TMMOB Çevre Mühendisleri Odası’nın 6 Mayıs’ta yayınladığı Türkiye 2019 Hava Kirliliği Raporu, kent ölçeğinde Türkiye’de 75 milyon kişinin kirli hava soluduğunu ortaya koyuyor.
TMMOB Çevre Mühendisleri Odası Başkanı Dr. Baran Bozoğlu tarafından çevrimiçi bir basın toplantısıyla kamuoyuna duyurulan rapor, Türkiye’de hava kirliliği yaşayan bölgeleri belirlemek adına kanser, üst ve alt solunum yolu enfeksiyonları, astım, alerji, stres, depresyon gibi sağlık problemlerine yol açan partikül madde 2,5 (PM2,5), partikül madde 10 (PM10), kükürtdioksit (SO2), azotdioksit (NO2), azotoksitler (NOX), karbonmonoksit (CO) ve ozon (O3) parametreleri için sınırların aşıldığı gün sayıları ve yıllık ortalama değerleri inceliyor. Raporda tüm kentlerde hava kirliliği sorununun yaşandığı belirtilmekle beraber genel olarak hava kirliliğinin en yoğun olduğu kentlerin Bursa, Adana, Ankara, İstanbul, Iğdır, Şırnak, Muş, Manisa, Kahramanmaraş, Karabük, Çanakkale, Denizli, Zonguldak, Edirne – Keşan, Şanlıurfa olduğuna dikkat çekiliyor.
Türkiye’de PM2,5 mevzuatı olmadığına ve yeterli ölçüm yapılmadığına dikkat çeken Bozoğlu, 257 istasyondan sadece 138 istasyonda PM2,5 ölçümü yapıldığını ancak 138 istasyonun 41’inin ise 2019 yılında ölçüm yapmadığını belirtti.

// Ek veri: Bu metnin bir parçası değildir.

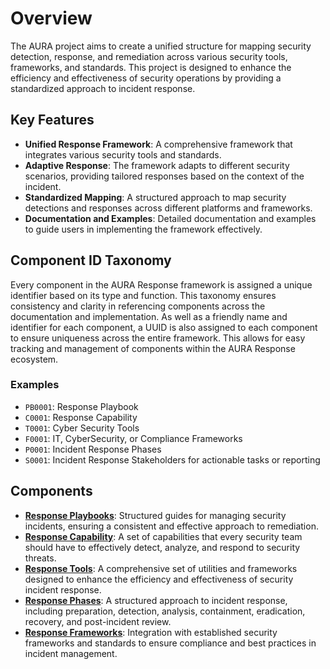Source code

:# Overview

The AURA project aims to create a unified structure for mapping security detection, response, and remediation across various security tools, frameworks, and standards. This project is designed to enhance the efficiency and effectiveness of security operations by providing a standardized approach to incident response.

## Key Features

- **Unified Response Framework**: A comprehensive framework that integrates various security tools and standards.
- **Adaptive Response**: The framework adapts to different security scenarios, providing tailored responses based on the context of the incident.
- **Standardized Mapping**: A structured approach to map security detections and responses across different platforms and frameworks.
- **Documentation and Examples**: Detailed documentation and examples to guide users in implementing the framework effectively.

## Component ID Taxonomy

Every component in the AURA Response framework is assigned a unique identifier based on its type and function. This taxonomy ensures consistency and clarity in referencing components across the documentation and implementation. As well as a friendly name and identifier for each component, a UUID is also assigned to each component to ensure uniqueness across the entire framework. This allows for easy tracking and management of components within the AURA Response ecosystem.

### Examples

- `PB0001`: Response Playbook
- `C0001`: Response Capability
- `T0001`: Cyber Security Tools
- `F0001`: IT, CyberSecurity, or Compliance Frameworks
- `P0001`: Incident Response Phases
- `S0001`: Incident Response Stakeholders for actionable tasks or reporting

## Components

- **[Response Playbooks](playbooks.md)**: Structured guides for managing security incidents, ensuring a consistent and effective approach to remediation.
- **[Response Capability](capability.md)**: A set of capabilities that every security team should have to effectively detect, analyze, and respond to security threats.
- **[Response Tools](tools.md)**: A comprehensive set of utilities and frameworks designed to enhance the efficiency and effectiveness of security incident response.
- **[Response Phases](phases.md)**: A structured approach to incident response, including preparation, detection, analysis, containment, eradication, recovery, and post-incident review.
- **[Response Frameworks](frameworks.md)**: Integration with established security frameworks and standards to ensure compliance and best practices in incident management.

Güvenli veri alımı olan istasyon sayısının sadece 48 olduğunu dile getiren Bozoğlu, doğrudan akciğerlere ulaşan ve alt solunum yolu enfeksiyonu, akciğer hastalıklarına sebep olan PM 2,5 kirleticisine dair acilen sınır değer tanımlanması çağrısında bulundu. Bozoğlu ayrıca, “İnsan sağlığı ve doğa için risk olan kömürlü termik santrallerin olduğu bölgelerdeki istasyonların bir kısmında (Muğla – Yatağan, Sivas Kangal) ölçüm yapılmaması ve bu santrallerin etkisini tespit etmesi gereken istasyonlarda tüm kirlilik parametrelerinin (PM 2,5) ölçülmemesi dikkat çekicidir” dedi. Rapordaki PM 2,5 ölçümlerine göre Amasya, Ankara, Bursa, Edirne, Erzurum, İstanbul, Sakarya, Tokat ve Zonguldak havası en kirli iller arasında.
Covid-19 salgını nedeniyle alınan önlemler sonucunda hava kalitesindeki iyileşmeye de değinen Bozoğlu, bu iyileşmenin yalnızca anlık olduğunun; hava kirliliği sorununun doğrulanmamış ve kısa süreli verilerle değerlendirilmemesi gerektiğini belirtti.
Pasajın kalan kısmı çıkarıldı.